Since they are usually not covered by any kind of medical insurance, the whole dental implant procedure could range anywhere from $3,000 to $5,000 per tooth. At Best Dental, we currently charge $1,995 for our dental implants. This includes the abutment and crown as well.
There are several financing options, though, and since the procedure itself takes longer than a root canal, you can create a programmed budget to suit your needs and reality.
Dental Implants Success Rates.
From that same 2008 study about root canals, there is a 95%-99% success rate for dental implants on the range of 2 to 16 years after the procedure.
Patient satisfaction is also quite high. About 88% of patients who have had an implant, would choose that approach again. And from these patients, over 90% stated they were extremely satisfied with their procedures.
Dental Implants Treatment and Post-Op Care.
Full-on restoration of a tooth’s space with dental implants usually take the same amount of appointment time – from 4 to 6 hours. However, because there are more steps required, and more healing to be done, there are also more visits to the dentist.

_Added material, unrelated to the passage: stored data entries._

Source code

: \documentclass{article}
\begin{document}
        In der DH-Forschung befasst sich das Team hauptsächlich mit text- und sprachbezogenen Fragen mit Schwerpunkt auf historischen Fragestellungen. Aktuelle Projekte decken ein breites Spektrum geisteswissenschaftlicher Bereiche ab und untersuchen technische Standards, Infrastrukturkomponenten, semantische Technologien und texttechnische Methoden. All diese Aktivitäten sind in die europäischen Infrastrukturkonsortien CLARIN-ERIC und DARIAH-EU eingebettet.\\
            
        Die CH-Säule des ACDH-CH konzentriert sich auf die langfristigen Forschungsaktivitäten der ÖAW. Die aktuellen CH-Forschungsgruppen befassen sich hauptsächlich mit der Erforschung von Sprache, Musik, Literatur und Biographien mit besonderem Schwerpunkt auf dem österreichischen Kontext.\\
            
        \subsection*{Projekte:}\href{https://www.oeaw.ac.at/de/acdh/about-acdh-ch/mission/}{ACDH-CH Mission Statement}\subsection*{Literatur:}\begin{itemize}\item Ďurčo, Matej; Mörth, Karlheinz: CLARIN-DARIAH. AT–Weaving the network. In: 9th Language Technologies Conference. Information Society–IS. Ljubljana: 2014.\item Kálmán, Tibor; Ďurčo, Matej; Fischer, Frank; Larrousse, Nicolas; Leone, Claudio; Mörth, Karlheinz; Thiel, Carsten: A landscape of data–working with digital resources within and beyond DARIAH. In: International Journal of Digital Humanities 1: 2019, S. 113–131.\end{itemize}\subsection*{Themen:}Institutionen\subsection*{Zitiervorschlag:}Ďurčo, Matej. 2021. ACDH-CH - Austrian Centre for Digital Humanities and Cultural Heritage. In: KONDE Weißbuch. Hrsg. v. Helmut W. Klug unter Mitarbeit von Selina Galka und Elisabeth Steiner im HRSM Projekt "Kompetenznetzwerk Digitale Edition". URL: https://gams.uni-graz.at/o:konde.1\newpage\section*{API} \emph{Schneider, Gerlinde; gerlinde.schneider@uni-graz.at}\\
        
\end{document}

It can take anywhere from 3 to 9 months to complete the dental implant procedure, during which your dentist might prescribe you with antibiotics to help with the swelling and pain. Lastly, if your gum tissue or jawbone show any signs of deficiency, a bone grafting surgery might be needed prior to dental.
MAKING YOUR FINAL CALL.
In conclusion, there are some final considerations to factor in before deciding whether to go for a root canal or a dental implant.
- How strongly do you feel about keeping your natural teeth? If this is important for you, talk to your dentist about preferring a root canal.
- Do you excessively grind your teeth? Patients who are bruxers tend to do significant damage to dental implants. If you are one of these patients, a root canal may be the preferable option.
- Dental implants have a much higher success and survival rate in non-smokers and non-diabetic patients. If you can’t quit smoking, root canal therapy is recommended.
- If finances are a concern, a root canal may also be a better option for you.
- If your tooth is significantly worn down, a dental implant will last you longer.